The problem - In the entries below, find the line with "All& Held& &" and print exactly every line from there up to and including the line with "accepts delegated credentials", with no other lines.

Source texts of formatted documents:
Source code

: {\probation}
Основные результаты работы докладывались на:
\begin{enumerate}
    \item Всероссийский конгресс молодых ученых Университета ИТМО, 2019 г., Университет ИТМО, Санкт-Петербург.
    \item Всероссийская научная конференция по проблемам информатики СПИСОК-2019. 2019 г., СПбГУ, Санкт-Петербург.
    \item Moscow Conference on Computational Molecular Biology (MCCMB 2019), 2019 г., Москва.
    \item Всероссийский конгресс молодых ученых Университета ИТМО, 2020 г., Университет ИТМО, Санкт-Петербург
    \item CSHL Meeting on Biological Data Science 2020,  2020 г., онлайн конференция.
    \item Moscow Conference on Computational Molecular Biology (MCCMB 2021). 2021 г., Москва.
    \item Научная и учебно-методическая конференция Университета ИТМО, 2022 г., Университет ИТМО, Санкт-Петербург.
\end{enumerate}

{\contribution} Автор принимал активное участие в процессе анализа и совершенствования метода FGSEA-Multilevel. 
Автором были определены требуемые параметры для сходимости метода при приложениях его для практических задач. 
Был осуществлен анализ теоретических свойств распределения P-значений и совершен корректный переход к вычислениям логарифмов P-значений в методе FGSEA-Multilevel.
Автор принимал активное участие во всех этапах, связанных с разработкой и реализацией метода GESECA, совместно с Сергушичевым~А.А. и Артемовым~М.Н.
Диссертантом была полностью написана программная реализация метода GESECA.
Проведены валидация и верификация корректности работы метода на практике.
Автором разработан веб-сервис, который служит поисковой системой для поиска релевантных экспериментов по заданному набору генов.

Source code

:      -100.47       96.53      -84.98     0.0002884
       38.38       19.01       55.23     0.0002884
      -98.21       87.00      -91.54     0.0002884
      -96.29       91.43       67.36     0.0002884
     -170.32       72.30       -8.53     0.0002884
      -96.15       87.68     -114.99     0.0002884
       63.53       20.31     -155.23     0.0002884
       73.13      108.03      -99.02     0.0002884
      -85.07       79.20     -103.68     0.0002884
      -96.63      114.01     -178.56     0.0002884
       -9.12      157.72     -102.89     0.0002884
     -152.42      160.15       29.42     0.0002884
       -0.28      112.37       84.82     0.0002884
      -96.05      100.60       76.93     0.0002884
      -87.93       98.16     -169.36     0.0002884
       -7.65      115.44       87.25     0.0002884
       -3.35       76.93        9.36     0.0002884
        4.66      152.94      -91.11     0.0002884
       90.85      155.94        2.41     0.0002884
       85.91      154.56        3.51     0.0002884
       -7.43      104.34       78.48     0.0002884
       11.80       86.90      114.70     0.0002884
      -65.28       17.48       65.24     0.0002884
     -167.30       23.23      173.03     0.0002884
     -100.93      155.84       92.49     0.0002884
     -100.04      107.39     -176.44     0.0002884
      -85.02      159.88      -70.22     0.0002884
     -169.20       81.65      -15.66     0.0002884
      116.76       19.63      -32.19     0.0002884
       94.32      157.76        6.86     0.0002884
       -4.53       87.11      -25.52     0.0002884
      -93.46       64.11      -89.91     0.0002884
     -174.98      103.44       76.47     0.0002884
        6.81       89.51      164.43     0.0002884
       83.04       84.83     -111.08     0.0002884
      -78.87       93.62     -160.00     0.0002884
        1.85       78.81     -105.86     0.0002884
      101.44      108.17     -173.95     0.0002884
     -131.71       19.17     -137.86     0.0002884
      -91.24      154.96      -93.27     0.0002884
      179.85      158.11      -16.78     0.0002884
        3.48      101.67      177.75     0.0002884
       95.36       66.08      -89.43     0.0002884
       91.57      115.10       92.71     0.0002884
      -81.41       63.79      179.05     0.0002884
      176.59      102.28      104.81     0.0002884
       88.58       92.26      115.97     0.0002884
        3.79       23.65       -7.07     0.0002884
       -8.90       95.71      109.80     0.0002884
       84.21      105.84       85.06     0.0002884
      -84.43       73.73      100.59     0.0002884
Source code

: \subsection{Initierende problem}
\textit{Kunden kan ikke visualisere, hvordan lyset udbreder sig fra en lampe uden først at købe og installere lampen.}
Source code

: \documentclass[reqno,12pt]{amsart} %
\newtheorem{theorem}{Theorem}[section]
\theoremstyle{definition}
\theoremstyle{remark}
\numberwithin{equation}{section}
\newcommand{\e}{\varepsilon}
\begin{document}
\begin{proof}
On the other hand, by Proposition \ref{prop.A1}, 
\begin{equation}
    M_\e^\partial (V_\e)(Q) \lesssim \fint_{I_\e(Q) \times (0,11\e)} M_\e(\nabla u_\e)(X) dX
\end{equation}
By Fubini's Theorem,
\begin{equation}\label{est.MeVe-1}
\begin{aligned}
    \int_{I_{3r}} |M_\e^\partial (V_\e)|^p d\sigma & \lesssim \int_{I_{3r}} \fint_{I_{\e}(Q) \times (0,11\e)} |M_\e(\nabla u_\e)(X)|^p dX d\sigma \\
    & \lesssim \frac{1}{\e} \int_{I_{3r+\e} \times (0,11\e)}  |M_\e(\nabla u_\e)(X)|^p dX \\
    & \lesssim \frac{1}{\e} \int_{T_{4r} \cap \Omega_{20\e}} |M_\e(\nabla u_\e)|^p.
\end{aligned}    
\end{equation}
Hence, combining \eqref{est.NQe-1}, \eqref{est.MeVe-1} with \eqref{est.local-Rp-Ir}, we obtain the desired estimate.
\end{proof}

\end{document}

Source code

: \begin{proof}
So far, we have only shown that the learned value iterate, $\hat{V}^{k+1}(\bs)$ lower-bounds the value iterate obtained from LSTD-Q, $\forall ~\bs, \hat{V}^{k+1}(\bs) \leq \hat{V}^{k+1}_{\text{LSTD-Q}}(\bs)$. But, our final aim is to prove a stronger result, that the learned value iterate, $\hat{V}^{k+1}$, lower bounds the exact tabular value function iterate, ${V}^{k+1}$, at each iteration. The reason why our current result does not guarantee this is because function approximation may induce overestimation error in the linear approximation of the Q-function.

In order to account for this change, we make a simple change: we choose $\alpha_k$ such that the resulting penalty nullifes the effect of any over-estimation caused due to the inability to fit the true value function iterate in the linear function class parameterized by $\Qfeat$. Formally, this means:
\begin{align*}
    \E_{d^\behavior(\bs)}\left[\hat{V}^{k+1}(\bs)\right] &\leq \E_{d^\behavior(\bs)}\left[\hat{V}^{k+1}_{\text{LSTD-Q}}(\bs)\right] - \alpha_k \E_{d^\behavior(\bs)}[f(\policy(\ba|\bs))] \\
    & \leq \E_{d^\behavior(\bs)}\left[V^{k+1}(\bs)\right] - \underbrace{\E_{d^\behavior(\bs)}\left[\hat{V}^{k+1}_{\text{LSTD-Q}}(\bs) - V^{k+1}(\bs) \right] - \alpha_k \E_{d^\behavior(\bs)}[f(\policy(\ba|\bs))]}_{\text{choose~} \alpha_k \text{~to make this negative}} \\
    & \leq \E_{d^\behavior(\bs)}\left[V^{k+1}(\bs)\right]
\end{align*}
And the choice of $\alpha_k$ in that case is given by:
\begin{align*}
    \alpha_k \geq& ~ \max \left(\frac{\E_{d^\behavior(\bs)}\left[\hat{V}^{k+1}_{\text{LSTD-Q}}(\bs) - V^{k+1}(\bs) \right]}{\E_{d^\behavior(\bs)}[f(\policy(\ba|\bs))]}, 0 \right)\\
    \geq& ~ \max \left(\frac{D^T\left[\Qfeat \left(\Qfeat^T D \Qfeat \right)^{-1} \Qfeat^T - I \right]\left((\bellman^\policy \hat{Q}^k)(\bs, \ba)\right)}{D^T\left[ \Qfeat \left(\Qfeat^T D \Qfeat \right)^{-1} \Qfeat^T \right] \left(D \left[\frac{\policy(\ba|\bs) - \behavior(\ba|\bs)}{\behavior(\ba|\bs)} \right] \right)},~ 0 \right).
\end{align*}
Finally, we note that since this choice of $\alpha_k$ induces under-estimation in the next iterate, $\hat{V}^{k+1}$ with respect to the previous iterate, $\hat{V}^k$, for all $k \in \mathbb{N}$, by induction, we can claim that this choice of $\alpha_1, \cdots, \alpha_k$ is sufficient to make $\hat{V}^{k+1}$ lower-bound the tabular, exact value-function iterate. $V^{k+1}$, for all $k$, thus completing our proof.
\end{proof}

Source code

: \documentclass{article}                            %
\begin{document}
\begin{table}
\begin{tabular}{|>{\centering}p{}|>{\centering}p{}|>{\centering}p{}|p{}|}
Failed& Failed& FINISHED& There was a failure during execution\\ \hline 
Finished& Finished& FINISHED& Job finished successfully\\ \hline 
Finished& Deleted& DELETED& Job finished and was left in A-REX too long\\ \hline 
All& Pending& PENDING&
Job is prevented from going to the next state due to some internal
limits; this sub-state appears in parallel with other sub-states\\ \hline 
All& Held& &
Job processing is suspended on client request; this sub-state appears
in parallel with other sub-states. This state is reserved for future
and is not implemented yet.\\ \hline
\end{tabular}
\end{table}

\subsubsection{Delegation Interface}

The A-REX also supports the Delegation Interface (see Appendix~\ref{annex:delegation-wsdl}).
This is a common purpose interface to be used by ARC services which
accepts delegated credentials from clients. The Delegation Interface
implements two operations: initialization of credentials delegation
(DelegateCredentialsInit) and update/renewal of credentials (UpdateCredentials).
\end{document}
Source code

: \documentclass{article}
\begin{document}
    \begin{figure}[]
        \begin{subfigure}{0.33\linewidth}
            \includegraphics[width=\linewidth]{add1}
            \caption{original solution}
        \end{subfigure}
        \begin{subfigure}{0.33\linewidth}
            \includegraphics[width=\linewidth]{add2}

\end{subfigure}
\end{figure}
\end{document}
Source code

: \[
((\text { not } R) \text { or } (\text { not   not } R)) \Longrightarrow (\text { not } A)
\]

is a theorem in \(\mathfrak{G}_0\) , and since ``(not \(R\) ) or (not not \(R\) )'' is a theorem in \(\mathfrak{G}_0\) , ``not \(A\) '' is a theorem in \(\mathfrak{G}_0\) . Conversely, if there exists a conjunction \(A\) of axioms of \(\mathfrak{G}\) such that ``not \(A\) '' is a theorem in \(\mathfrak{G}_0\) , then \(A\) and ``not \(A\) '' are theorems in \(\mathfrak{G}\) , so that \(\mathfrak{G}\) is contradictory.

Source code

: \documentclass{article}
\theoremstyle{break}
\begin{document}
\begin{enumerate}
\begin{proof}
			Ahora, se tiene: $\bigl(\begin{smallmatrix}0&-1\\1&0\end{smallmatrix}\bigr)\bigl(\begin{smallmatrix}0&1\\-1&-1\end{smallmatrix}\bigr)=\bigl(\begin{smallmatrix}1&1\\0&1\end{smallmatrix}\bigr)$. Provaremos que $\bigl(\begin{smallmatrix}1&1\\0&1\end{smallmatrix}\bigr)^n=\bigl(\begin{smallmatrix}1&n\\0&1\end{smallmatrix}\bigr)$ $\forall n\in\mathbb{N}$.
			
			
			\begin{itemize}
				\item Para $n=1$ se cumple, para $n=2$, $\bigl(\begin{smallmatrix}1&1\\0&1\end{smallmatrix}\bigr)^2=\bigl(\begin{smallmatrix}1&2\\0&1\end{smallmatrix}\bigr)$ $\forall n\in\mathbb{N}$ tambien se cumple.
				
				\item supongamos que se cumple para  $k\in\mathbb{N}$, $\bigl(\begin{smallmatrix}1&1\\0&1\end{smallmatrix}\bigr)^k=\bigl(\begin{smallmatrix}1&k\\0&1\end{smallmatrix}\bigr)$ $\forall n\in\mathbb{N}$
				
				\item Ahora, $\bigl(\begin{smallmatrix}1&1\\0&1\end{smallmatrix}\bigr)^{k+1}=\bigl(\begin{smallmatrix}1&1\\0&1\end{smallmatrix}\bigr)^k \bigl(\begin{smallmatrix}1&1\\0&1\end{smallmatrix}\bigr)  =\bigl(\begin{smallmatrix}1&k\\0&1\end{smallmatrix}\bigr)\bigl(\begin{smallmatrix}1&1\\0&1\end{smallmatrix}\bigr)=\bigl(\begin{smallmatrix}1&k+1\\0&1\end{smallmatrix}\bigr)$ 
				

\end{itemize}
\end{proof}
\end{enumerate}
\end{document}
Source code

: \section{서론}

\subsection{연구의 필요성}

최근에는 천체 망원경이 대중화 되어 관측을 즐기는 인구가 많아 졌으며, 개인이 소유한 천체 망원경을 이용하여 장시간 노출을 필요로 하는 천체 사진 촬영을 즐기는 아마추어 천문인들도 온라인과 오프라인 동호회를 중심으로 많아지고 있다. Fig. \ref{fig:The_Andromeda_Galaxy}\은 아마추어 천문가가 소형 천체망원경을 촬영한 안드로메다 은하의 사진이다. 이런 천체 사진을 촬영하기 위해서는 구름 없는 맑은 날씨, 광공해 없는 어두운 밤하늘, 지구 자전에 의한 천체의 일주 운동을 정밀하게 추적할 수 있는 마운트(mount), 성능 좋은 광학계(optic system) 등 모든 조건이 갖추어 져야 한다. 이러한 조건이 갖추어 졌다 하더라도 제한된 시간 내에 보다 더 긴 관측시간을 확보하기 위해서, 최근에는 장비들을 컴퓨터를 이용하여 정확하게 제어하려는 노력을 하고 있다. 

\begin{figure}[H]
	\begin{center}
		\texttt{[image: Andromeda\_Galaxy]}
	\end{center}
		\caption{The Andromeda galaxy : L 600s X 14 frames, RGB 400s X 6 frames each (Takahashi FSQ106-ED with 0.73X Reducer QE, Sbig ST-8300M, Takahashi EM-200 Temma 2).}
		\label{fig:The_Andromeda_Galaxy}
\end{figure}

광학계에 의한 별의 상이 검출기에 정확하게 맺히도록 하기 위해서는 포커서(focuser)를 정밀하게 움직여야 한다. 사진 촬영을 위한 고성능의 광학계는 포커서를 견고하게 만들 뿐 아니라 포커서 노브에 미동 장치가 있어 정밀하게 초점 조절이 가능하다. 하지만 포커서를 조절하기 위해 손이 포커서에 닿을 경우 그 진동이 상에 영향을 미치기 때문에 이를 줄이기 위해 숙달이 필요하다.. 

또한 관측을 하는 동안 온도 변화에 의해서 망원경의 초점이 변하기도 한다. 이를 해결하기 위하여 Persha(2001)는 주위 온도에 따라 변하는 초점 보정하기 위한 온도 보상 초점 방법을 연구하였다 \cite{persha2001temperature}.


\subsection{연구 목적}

Reply -
All& Held& &
Job processing is suspended on client request; this sub-state appears
in parallel with other sub-states. This state is reserved for future
and is not implemented yet.\\ \hline
\end{tabular}
\end{table}

\subsubsection{Delegation Interface}

The A-REX also supports the Delegation Interface (see Appendix~\ref{annex:delegation-wsdl}).
This is a common purpose interface to be used by ARC services which
accepts delegated credentials from clients. The Delegation Interface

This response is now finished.